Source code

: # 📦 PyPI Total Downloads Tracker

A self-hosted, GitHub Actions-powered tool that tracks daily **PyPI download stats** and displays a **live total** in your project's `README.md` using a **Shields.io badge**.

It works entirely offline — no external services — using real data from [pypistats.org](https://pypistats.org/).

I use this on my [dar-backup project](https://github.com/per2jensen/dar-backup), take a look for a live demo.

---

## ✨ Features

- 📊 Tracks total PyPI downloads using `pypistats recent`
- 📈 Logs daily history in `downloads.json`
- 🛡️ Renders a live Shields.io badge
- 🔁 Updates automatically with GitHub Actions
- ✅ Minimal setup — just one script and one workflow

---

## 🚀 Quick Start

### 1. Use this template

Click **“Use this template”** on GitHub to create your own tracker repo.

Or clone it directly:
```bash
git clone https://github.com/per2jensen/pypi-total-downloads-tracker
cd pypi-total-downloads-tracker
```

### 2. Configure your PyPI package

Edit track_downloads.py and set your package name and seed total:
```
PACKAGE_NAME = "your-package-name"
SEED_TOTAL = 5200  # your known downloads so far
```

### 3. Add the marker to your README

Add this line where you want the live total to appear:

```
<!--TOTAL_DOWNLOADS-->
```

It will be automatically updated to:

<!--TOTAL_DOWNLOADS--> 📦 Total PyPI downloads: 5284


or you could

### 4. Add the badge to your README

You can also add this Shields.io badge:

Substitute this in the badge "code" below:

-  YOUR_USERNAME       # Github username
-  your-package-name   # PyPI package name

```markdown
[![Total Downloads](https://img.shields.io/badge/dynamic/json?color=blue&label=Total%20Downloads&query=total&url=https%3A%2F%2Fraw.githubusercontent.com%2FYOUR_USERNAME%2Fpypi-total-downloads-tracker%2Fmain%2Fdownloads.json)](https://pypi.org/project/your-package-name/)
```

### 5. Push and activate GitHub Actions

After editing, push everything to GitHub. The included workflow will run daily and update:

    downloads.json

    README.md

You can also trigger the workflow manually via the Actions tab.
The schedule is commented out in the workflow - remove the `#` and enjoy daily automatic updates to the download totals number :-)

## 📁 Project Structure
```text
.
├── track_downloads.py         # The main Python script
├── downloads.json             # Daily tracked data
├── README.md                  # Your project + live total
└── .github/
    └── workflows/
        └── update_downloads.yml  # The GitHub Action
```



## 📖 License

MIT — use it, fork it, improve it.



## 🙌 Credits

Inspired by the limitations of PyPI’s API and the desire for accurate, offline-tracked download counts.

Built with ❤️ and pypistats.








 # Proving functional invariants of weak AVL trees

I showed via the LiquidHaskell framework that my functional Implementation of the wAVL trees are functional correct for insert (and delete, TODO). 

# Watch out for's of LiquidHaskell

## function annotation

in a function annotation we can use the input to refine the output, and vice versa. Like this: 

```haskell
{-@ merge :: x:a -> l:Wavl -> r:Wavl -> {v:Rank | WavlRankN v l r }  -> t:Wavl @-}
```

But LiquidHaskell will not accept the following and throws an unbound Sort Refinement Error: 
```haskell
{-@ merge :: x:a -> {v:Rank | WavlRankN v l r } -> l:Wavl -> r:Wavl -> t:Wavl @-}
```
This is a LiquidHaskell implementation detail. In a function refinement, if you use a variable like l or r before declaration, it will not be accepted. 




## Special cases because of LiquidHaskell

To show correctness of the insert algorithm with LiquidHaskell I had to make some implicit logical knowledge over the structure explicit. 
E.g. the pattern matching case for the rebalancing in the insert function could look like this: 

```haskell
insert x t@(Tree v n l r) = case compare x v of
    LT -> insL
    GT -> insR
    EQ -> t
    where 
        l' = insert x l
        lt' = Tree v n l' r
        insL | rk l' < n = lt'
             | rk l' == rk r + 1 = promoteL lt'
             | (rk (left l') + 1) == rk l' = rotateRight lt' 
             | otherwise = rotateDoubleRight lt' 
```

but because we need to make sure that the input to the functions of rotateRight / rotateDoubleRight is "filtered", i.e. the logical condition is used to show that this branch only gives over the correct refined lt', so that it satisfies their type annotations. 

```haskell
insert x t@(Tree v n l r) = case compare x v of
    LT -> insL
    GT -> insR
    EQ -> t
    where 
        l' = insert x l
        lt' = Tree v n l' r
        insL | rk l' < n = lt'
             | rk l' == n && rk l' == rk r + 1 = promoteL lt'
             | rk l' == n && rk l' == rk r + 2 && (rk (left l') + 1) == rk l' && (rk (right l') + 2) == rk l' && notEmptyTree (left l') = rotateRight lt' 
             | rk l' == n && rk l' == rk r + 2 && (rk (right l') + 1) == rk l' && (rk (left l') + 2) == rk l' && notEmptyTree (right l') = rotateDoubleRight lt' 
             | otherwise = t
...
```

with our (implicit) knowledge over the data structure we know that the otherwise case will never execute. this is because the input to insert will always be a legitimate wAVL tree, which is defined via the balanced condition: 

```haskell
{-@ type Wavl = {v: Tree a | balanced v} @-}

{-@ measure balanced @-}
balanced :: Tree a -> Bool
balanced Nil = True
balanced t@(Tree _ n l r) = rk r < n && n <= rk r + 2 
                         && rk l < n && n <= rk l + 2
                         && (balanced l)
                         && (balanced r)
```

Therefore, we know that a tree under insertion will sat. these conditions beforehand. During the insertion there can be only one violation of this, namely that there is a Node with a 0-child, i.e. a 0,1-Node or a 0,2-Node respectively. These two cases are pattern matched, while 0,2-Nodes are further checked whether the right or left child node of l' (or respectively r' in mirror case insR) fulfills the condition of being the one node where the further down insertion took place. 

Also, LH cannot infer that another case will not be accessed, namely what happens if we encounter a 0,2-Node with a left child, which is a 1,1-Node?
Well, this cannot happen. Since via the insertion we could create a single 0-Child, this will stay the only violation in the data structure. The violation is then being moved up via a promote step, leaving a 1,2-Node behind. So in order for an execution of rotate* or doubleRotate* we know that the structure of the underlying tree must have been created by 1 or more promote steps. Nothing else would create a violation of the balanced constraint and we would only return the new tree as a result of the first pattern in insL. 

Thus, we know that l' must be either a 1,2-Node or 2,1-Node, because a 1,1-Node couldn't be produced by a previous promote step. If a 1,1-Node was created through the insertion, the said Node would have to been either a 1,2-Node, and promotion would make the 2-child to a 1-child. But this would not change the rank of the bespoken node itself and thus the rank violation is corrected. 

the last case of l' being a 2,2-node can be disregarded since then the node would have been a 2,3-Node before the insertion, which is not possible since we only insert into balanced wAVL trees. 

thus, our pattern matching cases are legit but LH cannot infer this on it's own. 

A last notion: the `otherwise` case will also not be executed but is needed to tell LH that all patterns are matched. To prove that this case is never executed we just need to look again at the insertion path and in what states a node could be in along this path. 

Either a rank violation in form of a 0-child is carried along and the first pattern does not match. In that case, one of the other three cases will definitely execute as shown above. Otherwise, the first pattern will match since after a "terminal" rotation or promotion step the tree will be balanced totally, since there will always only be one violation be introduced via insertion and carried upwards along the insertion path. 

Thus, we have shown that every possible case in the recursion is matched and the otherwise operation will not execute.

How to complete this task: Set down, word for word, each line from the top of the records above through the line with "- 🛡️ Renders a live Shields.io badge".

The completed task:
Source code

: # 📦 PyPI Total Downloads Tracker

A self-hosted, GitHub Actions-powered tool that tracks daily **PyPI download stats** and displays a **live total** in your project's `README.md` using a **Shields.io badge**.

It works entirely offline — no external services — using real data from [pypistats.org](https://pypistats.org/).

I use this on my [dar-backup project](https://github.com/per2jensen/dar-backup), take a look for a live demo.

---

## ✨ Features

- 📊 Tracks total PyPI downloads using `pypistats recent`
- 📈 Logs daily history in `downloads.json`
- 🛡️ Renders a live Shields.io badge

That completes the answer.